System design interview guide
Design Facebook Post Search
Users search posts they can see—by keywords, author, time—with latency and freshness expectations that don’t forgive naive “grep the database.” The hard part is inverted index scale plus authorization: two posts might match text, but only one is visible to the searcher. Weak answers index everything and filter later without counting cost.
Problem statement
You’re designing search over social posts: keyword retrieval, filters (author, time, type), pagination, and strict respect for privacy and blocks—at billions of indexed posts and high QPS.
Constraints. Functional: query API, filters, visibility rules. Non-functionally: p95 latency budget (hundreds of ms), high read QPS, near-real-time index updates (state your freshness). Scale: billions of posts; long-tail queries.
Center: inverted index + distributed query + ACL-aware filtering + ranking budget.
Introduction
Social search is information retrieval plus ACLs. The interview tests whether you know posting lists are not enough—you must prune candidates using who can see what without exploding latency.

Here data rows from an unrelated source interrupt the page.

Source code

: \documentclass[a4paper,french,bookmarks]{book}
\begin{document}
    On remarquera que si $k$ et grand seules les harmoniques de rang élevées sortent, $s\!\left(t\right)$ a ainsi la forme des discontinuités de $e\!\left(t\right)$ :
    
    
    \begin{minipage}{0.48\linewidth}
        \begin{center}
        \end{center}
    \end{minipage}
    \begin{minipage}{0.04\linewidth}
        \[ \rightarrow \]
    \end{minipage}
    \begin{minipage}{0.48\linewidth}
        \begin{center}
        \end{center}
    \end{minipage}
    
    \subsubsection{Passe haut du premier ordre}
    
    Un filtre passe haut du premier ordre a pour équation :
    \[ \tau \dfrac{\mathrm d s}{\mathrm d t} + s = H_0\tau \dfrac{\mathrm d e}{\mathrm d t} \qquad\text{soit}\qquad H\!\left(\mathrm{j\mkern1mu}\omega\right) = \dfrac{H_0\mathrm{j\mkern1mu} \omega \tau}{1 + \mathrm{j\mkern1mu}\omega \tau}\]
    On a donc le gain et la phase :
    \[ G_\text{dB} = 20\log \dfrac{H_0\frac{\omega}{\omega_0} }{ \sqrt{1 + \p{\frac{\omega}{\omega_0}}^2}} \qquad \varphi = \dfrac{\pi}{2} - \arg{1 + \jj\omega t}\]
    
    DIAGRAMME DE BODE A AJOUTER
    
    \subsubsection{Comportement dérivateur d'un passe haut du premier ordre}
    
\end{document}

Weak answers index full text and filter millions of hits in application code. Strong answers constrain retrieval with visibility metadata in the index, precomputed audience keys, or two-phase retrieval with a bounded candidate set.
How to approach
Clarify public vs network scope. Sketch query → shard fan-out → merge → rank → filter (or filter-before-rank when cheap). Then indexing from post events—async, NRT.
Interview tips
- Two-phase: cheap retrieval (posting list intersection), then visibility filter—or index visibility facets so filter is cheap.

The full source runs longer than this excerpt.